Первый занимался радиоактивными веществами и криогенетическими исследованиями, был толст и самодоволен, походя на краба, а второй, копаясь днем в кишечнике зайца, по вечерам учинял буйства и пьянства; это была веселая голова на длинных ногах; туловище же было коротко.
Третий держался с достоинством и не занимался ничем легальным.
Они были пьяные и шумели в мрачном, как пещера, погребке – шумели – красные, разгоряченные трольды[3].
Стукались кружками, наполненными золотыми искрами. Просыпали друг на друга эти горячие искры – не пиво.
Хотя хозяин погребка и уверял, что подал пиво, – не верили.
Физик кричал, походя на огромного краба: «Радиоактивные вещества уничтожают электрическую силу. Они вызывают нарывы на теле».
В высокие окна погребка ломилась глубина, ухающая мраком. Хозяин погребка, как толстая жаба, скалился на пьянствующих из-за прилавка. Хандрикову казалось, что это колдовской погребок.
А товарищ физик выкрикивал: «Времени нет. Время – интенсивность. Причинность – форма энергетического процесса».
И неслось и неслось: вихрь миров, бег созвездий увлекал и пьянствующих и погребок в великую неизвестность.
Все кружилось и вертелось, потому что все были пьяны.
Софью Чижиковну трясла лихорадка. Она не могла дочитать «Основания физиологической психологии». Легла. Жар ее обуял.
Впадала в легкий бред. Шептала: «Пусть муж, Хандриков, сочиняет психологию, пока Вундт заседает в пивных…»
Было два часа. Их вынесло на воздух. Они шатались – выкрикивали.
Пальто их не были застегнуты, а калоши не надеты, хотя с вечера еще приударило и приморозило.
Хандриков закинул голову. Над головою повисла пасть ночи – ужас Вечности, перерезанный Млечным Путем.
Точно это был ряд зубов. Точно небо оскалилось и грозилось несчастьем.
Хандрикову казалось, что кругом не улицы, а серые утесы, среди которых журчали вечно-пенные потоки времен.
Кто-то посадил его в челн, и вот поплыл Хандриков в волнах времени к себе домой.
Что-то внесло его в комнаты, где бредила больная жена.
Пьяный Хандриков уложил с прислугой больную жену. Прислуга ворчала: «Где пропадали?»; а Хандриков отвечал, спотыкаясь: «Плавал я, Матрена, в волнах времени, обсыпая мир золотыми звездами». Не раздеваясь, сел у постели больной.

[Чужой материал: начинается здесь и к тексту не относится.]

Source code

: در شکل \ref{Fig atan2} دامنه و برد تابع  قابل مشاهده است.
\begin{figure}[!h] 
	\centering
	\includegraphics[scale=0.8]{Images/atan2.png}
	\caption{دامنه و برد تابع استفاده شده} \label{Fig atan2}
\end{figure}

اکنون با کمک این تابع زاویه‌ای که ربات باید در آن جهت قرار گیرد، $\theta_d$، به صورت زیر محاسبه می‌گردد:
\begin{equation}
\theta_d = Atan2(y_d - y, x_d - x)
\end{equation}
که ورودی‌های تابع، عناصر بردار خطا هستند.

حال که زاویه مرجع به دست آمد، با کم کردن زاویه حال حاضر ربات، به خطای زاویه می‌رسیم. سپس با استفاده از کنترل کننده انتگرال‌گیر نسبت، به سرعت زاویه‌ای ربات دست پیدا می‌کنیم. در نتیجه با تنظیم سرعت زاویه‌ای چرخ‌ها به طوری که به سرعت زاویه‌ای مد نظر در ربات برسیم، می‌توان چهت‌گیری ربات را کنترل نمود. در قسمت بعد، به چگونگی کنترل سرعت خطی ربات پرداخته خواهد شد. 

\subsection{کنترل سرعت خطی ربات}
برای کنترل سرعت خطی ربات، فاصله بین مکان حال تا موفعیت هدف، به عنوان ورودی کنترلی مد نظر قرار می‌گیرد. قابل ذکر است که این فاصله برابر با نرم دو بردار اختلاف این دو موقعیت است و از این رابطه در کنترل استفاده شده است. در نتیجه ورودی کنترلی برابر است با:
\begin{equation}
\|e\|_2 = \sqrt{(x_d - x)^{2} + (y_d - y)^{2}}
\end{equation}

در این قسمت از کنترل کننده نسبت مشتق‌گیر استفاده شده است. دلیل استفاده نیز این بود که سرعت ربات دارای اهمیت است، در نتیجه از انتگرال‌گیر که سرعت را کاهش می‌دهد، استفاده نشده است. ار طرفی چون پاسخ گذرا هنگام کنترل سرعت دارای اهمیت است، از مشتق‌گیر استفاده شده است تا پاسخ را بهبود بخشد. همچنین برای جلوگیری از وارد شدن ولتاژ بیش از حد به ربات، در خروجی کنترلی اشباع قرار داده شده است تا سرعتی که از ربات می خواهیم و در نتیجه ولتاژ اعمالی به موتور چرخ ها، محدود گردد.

Свинцовая голова его склонилась на грудь. Тошнило от вина и нежданной напасти.
Пламя свечи плясало. Вместе с ним плясала и черная тень Хандрикова, брошенная на стену.
Закрыл глаза. Кто-то стал ткать вокруг него серебристую паутину. А за стеной раздавался свист Вечности – сигнал, подаваемый утопающему, чтобы не лишить его последней надежды.
Кто-то сказал ему: «Пойдем. Я покажу». Взял его за Руку и повел на берег моря.
Голубые волны рассыпались бурмидскими жемчугами.
Ходили вдоль берега босиком. Ноги их утопали в серебряной пыли.
Они сели на теплый песочек. Кто-то окутал его плечи козьим пухом.
Кто-то шептал: «Это ничего… Это пройдет».
И он в ответ: «Долго ли мне маяться?» Ему сказали: «Скоро пошлю к тебе орла».
Ветер шевелил его кудри. Серебристая пыль осыпала мечтателей.
Тонкая, изогнутая полоска серебра поднималась над волнами, и растянутые облачка засверкали, как знакомые, серебряные нити на фоне бледно-голубого бархата.
Проснулся. Горизонты курились лилово-багряным. Все было хрупко и нежно, как из золотисто-зеленого стекла.
Старик удалялся, смеясь в бороду. Голубые волны рассыпались тающими рубинами.
Разбудила прислуга. Вскочил как ошпаренный перед постелью больной.
И вспомнилось все.
Был зелен, как молодой, древесный лист, а она багровела, как сверкающая головешка.